Stored data →
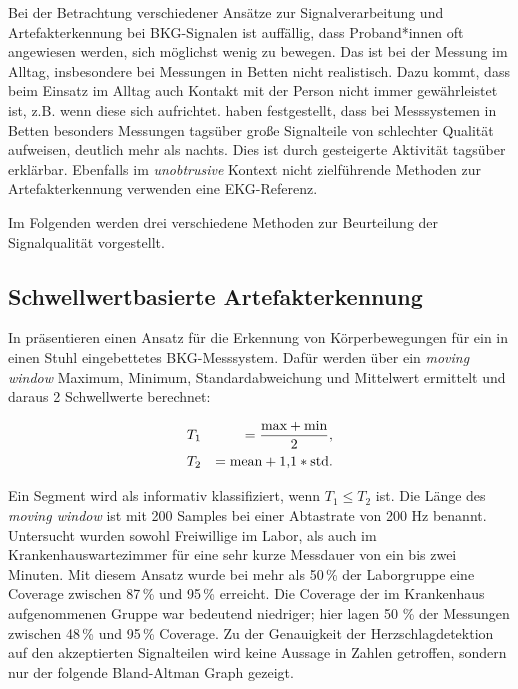 		
	Bei der Betrachtung verschiedener Ansätze zur Signalverarbeitung und Artefakterkennung bei \ac{BKG}-Signalen ist auffällig, dass Proband*innen oft angewiesen werden, sich möglichst wenig zu bewegen. Das ist bei der Messung im Alltag, insbesondere bei Messungen in Betten nicht realistisch. Dazu kommt, dass beim Einsatz im Alltag auch Kontakt mit der Person nicht immer gewährleistet ist, z.B. wenn diese sich aufrichtet. \citeauthor{HoogAntink2020} haben festgestellt, dass bei Messsystemen in Betten besonders Messungen tagsüber große Signalteile von schlechter Qualität aufweisen, deutlich mehr als nachts. Dies ist durch gesteigerte Aktivität tagsüber erklärbar. Ebenfalls im \textit{unobtrusive} Kontext nicht zielführende Methoden zur Artefakterkennung verwenden eine \ac{EKG}-Referenz.
	
	Im Folgenden werden drei verschiedene Methoden zur Beurteilung der Signalqualität vorgestellt.

	\subsection{Schwellwertbasierte Artefakterkennung}
	
	In  präsentieren \citeauthor{Pino2015} einen Ansatz für die Erkennung von Körperbewegungen für ein in einen Stuhl eingebettetes \ac{BKG}-Messsystem. Dafür werden über ein \textit{moving window} Maximum, Minimum, Standardabweichung und Mittelwert ermittelt und daraus 2 Schwellwerte berechnet:
	
	\begin{eqnarray*}
		&T_1 &= \frac{\text{max} + \text{min}}{2},\notag\\
		&T_2 &= \text{mean} + 1{,}1 * \text{std}.\notag
	\end{eqnarray*}
	
	Ein Segment wird als informativ klassifiziert, wenn $T_1 \leq T_2$ ist. Die Länge des \textit{moving window} ist mit 200 Samples bei einer Abtastrate von 200 Hz benannt. Untersucht wurden sowohl Freiwillige im Labor, als auch im Krankenhauswartezimmer für eine sehr kurze Messdauer von ein bis zwei Minuten. Mit diesem Ansatz wurde bei mehr als 50\,\% der Laborgruppe eine Coverage zwischen 87\,\% und 95\,\% erreicht. Die Coverage der im Krankenhaus aufgenommenen Gruppe war bedeutend niedriger; hier lagen 50 \% der Messungen zwischen 48\,\% und 95\,\% Coverage. Zu der Genauigkeit der Herzschlagdetektion auf den akzeptierten Signalteilen wird keine Aussage in Zahlen getroffen, sondern nur der folgende Bland-Altman Graph gezeigt.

Exercise details → Lines with "Methoden": return each one from the data above.

Expected answer →
	Bei der Betrachtung verschiedener Ansätze zur Signalverarbeitung und Artefakterkennung bei \ac{BKG}-Signalen ist auffällig, dass Proband*innen oft angewiesen werden, sich möglichst wenig zu bewegen. Das ist bei der Messung im Alltag, insbesondere bei Messungen in Betten nicht realistisch. Dazu kommt, dass beim Einsatz im Alltag auch Kontakt mit der Person nicht immer gewährleistet ist, z.B. wenn diese sich aufrichtet. \citeauthor{HoogAntink2020} haben festgestellt, dass bei Messsystemen in Betten besonders Messungen tagsüber große Signalteile von schlechter Qualität aufweisen, deutlich mehr als nachts. Dies ist durch gesteigerte Aktivität tagsüber erklärbar. Ebenfalls im \textit{unobtrusive} Kontext nicht zielführende Methoden zur Artefakterkennung verwenden eine \ac{EKG}-Referenz.
	Im Folgenden werden drei verschiedene Methoden zur Beurteilung der Signalqualität vorgestellt.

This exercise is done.